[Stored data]
• • • •

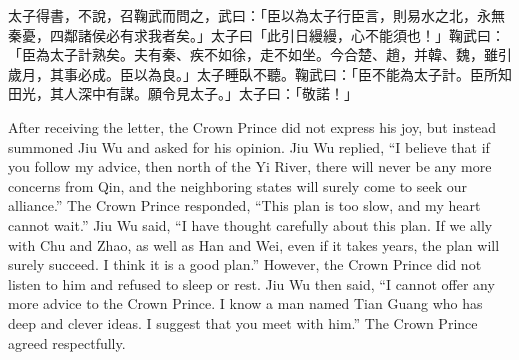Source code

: \documentclass[12pt]{book}
\begin{document}
\begin{pairs}
\begin{Rightside}
\begin{chinese}
\beginnumbering
\pstart
太子得書，不說，召鞠武而問之，武曰：「臣以為太子行臣言，則易水之北，永無秦憂，四鄰諸侯必有求我者矣。」太子曰「此引日縵縵，心不能須也！」鞠武曰：「臣為太子計熟矣。夫有秦、疾不如徐，走不如坐。今合楚、趙，并韓、魏，雖引歲月，其事必成。臣以為良。」太子睡臥不聽。鞠武曰：「臣不能為太子計。臣所知田光，其人深中有謀。願令見太子。」太子曰：「敬諾！」
\pend
\endnumbering
\end{chinese}
\end{Rightside}
\begin{Leftside}
\begin{fioesjfsoeifj}
\beginnumbering
\pstart
After receiving the letter, the Crown Prince did not express his joy, but instead summoned Jiu Wu and asked for his opinion. Jiu Wu replied, ``I believe that if you follow my advice, then north of the Yi River, there will never be any more concerns from Qin, and the neighboring states will surely come to seek our alliance.'' The Crown Prince responded, ``This plan is too slow, and my heart cannot wait.'' Jiu Wu said, ``I have thought carefully about this plan. If we ally with Chu and Zhao, as well as Han and Wei, even if it takes years, the plan will surely succeed. I think it is a good plan.'' However, the Crown Prince did not listen to him and refused to sleep or rest. Jiu Wu then said, ``I cannot offer any more advice to the Crown Prince. I know a man named Tian Guang who has deep and clever ideas. I suggest that you meet with him.'' The Crown Prince agreed respectfully.\pend
\endnumbering
\end{fioesjfsoeifj}
\end{Leftside}
\end{pairs}
\Columns
\end{document}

• • • •

PROMPT ▸ When you copy the data above, keep each line exact and omit the pictures.

WORKED SOLUTION ▸
Source code

: \documentclass[12pt]{book}
\begin{document}
\begin{pairs}
\begin{Rightside}
\begin{chinese}
\beginnumbering
\pstart
太子得書，不說，召鞠武而問之，武曰：「臣以為太子行臣言，則易水之北，永無秦憂，四鄰諸侯必有求我者矣。」太子曰「此引日縵縵，心不能須也！」鞠武曰：「臣為太子計熟矣。夫有秦、疾不如徐，走不如坐。今合楚、趙，并韓、魏，雖引歲月，其事必成。臣以為良。」太子睡臥不聽。鞠武曰：「臣不能為太子計。臣所知田光，其人深中有謀。願令見太子。」太子曰：「敬諾！」
\pend
\endnumbering
\end{chinese}
\end{Rightside}
\begin{Leftside}
\begin{fioesjfsoeifj}
\beginnumbering
\pstart
After receiving the letter, the Crown Prince did not express his joy, but instead summoned Jiu Wu and asked for his opinion. Jiu Wu replied, ``I believe that if you follow my advice, then north of the Yi River, there will never be any more concerns from Qin, and the neighboring states will surely come to seek our alliance.'' The Crown Prince responded, ``This plan is too slow, and my heart cannot wait.'' Jiu Wu said, ``I have thought carefully about this plan. If we ally with Chu and Zhao, as well as Han and Wei, even if it takes years, the plan will surely succeed. I think it is a good plan.'' However, the Crown Prince did not listen to him and refused to sleep or rest. Jiu Wu then said, ``I cannot offer any more advice to the Crown Prince. I know a man named Tian Guang who has deep and clever ideas. I suggest that you meet with him.'' The Crown Prince agreed respectfully.\pend
\endnumbering
\end{fioesjfsoeifj}
\end{Leftside}
\end{pairs}
\Columns
\end{document}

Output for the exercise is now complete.